## Exercise requirements:
From the listing below, copy every line with the word "that".

## Available data:

....

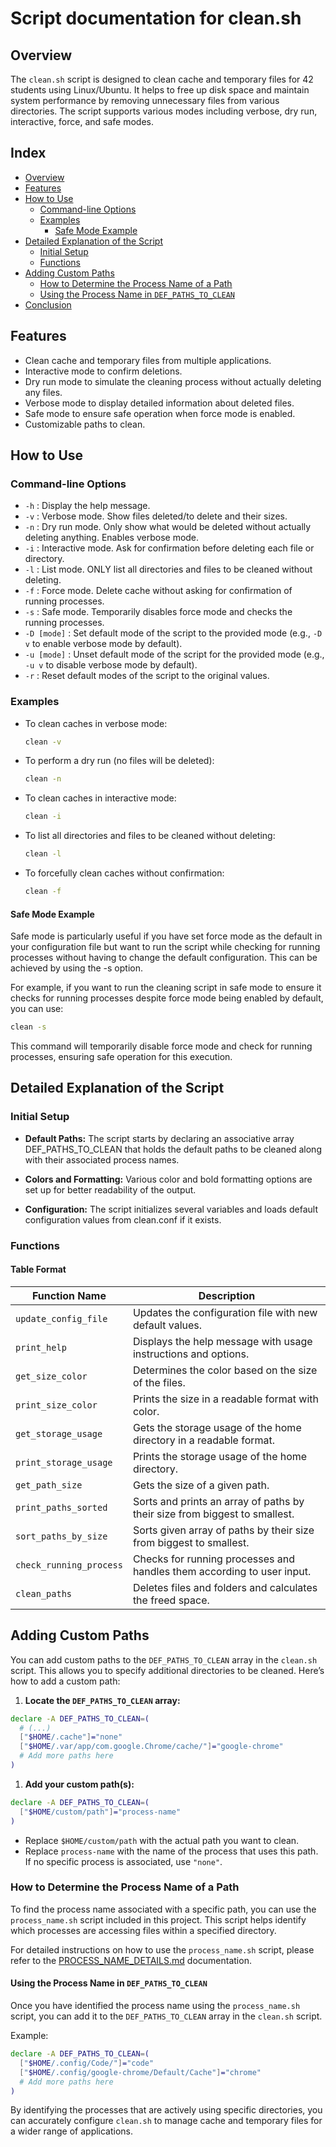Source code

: # Script documentation for clean.sh

## Overview

The `clean.sh` script is designed to clean cache and temporary files for 42 students using Linux/Ubuntu. It helps to free up disk space and maintain system performance by removing unnecessary files from various directories. The script supports various modes including verbose, dry run, interactive, force, and safe modes.

## Index

- [Overview](#overview)
- [Features](#features)
- [How to Use](#how-to-use)
  - [Command-line Options](#command-line-options)
  - [Examples](#examples)
    - [Safe Mode Example](#safe-mode-example)
- [Detailed Explanation of the Script](#detailed-explanation-of-the-script)
  - [Initial Setup](#initial-setup)
  - [Functions](#functions)
- [Adding Custom Paths](#adding-custom-paths)
  - [How to Determine the Process Name of a Path](#how-to-determine-the-process-name-of-a-path)
  - [Using the Process Name in `DEF_PATHS_TO_CLEAN`](#using-the-process-name-in-def_paths_to_clean)
- [Conclusion](#conclusion)

## Features

- Clean cache and temporary files from multiple applications.
- Interactive mode to confirm deletions.
- Dry run mode to simulate the cleaning process without actually deleting any files.
- Verbose mode to display detailed information about deleted files.
- Safe mode to ensure safe operation when force mode is enabled.
- Customizable paths to clean.

## How to Use

### Command-line Options

- `-h` : Display the help message.
- `-v` : Verbose mode. Show files deleted/to delete and their sizes.
- `-n` : Dry run mode. Only show what would be deleted without actually deleting anything. Enables verbose mode.
- `-i` : Interactive mode. Ask for confirmation before deleting each file or directory.
- `-l` : List mode. ONLY list all directories and files to be cleaned without deleting.
- `-f` : Force mode. Delete cache without asking for confirmation of running processes.
- `-s` : Safe mode. Temporarily disables force mode and checks the running processes.
- `-D [mode]` : Set default mode of the script to the provided mode (e.g., `-D v` to enable verbose mode by default).
- `-u [mode]` : Unset default mode of the script for the provided mode (e.g., `-u v` to disable verbose mode by default).
- `-r` : Reset default modes of the script to the original values.

### Examples

- To clean caches in verbose mode:
  
  ```sh
  clean -v
  ```
- To perform a dry run (no files will be deleted):
  
  ```sh
  clean -n
  ```
- To clean caches in interactive mode:
  
  ```sh
  clean -i
  ```
- To list all directories and files to be cleaned without deleting:
  
  ```sh
  clean -l
  ```
- To forcefully clean caches without confirmation:
  
  ```sh
  clean -f
  ```

#### Safe Mode Example
Safe mode is particularly useful if you have set force mode as the default in your configuration file but want to run the script while checking for running processes without having to change the default configuration. This can be achieved by using the -s option.

For example, if you want to run the cleaning script in safe mode to ensure it checks for running processes despite force mode being enabled by default, you can use:
```sh
clean -s
```

This command will temporarily disable force mode and check for running processes, ensuring safe operation for this execution.

## Detailed Explanation of the Script

### Initial Setup
- **Default Paths:** The script starts by declaring an associative array DEF_PATHS_TO_CLEAN that holds the default paths to be cleaned along with their associated process names.

- **Colors and Formatting:** Various color and bold formatting options are set up for better readability of the output.

- **Configuration:** The script initializes several variables and loads default configuration values from clean.conf if it exists.

### Functions

#### Table Format

| Function Name          | Description                                                |
|------------------------|------------------------------------------------------------|
| `update_config_file`   | Updates the configuration file with new default values.    |
| `print_help`           | Displays the help message with usage instructions and options. |
| `get_size_color`       | Determines the color based on the size of the files.       |
| `print_size_color`     | Prints the size in a readable format with color.           |
| `get_storage_usage`    | Gets the storage usage of the home directory in a readable format. |
| `print_storage_usage`  | Prints the storage usage of the home directory.            |
| `get_path_size`        | Gets the size of a given path.                             |
| `print_paths_sorted`   | Sorts and prints an array of paths by their size from biggest to smallest. |
| `sort_paths_by_size`   | Sorts given array of paths by their size from biggest to smallest. |
| `check_running_process`| Checks for running processes and handles them according to user input. |
| `clean_paths`          | Deletes files and folders and calculates the freed space.  |

## Adding Custom Paths
You can add custom paths to the `DEF_PATHS_TO_CLEAN` array in the `clean.sh` script. This allows you to specify additional directories to be cleaned. Here’s how to add a custom path:

1. **Locate the `DEF_PATHS_TO_CLEAN` array:**
  ```sh
  declare -A DEF_PATHS_TO_CLEAN=(
	# (...)
    ["$HOME/.cache"]="none"
    ["$HOME/.var/app/com.google.Chrome/cache/"]="google-chrome"
    # Add more paths here
  )
  ```

1. **Add your custom path(s):**
  ```sh
  declare -A DEF_PATHS_TO_CLEAN=(
	["$HOME/custom/path"]="process-name"
  )
  ```
  - Replace `$HOME/custom/path` with the actual path you want to clean.
  - Replace `process-name` with the name of the process that uses this path. If no specific process is associated, use `"none"`.

### How to Determine the Process Name of a Path

To find the process name associated with a specific path, you can use the `process_name.sh` script included in this project. This script helps identify which processes are accessing files within a specified directory.

For detailed instructions on how to use the `process_name.sh` script, please refer to the [PROCESS_NAME_DETAILS.md](PROCESS_NAME_DETAILS.md) documentation.

#### Using the Process Name in `DEF_PATHS_TO_CLEAN`

Once you have identified the process name using the `process_name.sh` script, you can add it to the `DEF_PATHS_TO_CLEAN` array in the `clean.sh` script.

Example:

```sh
declare -A DEF_PATHS_TO_CLEAN=(
  ["$HOME/.config/Code/"]="code"
  ["$HOME/.config/google-chrome/Default/Cache"]="chrome"
  # Add more paths here
)
```

By identifying the processes that are actively using specific directories, you can accurately configure `clean.sh` to manage cache and temporary files for a wider range of applications.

....

## Result for this task:
- **Default Paths:** The script starts by declaring an associative array DEF_PATHS_TO_CLEAN that holds the default paths to be cleaned along with their associated process names.
  - Replace `process-name` with the name of the process that uses this path. If no specific process is associated, use `"none"`.
By identifying the processes that are actively using specific directories, you can accurately configure `clean.sh` to manage cache and temporary files for a wider range of applications.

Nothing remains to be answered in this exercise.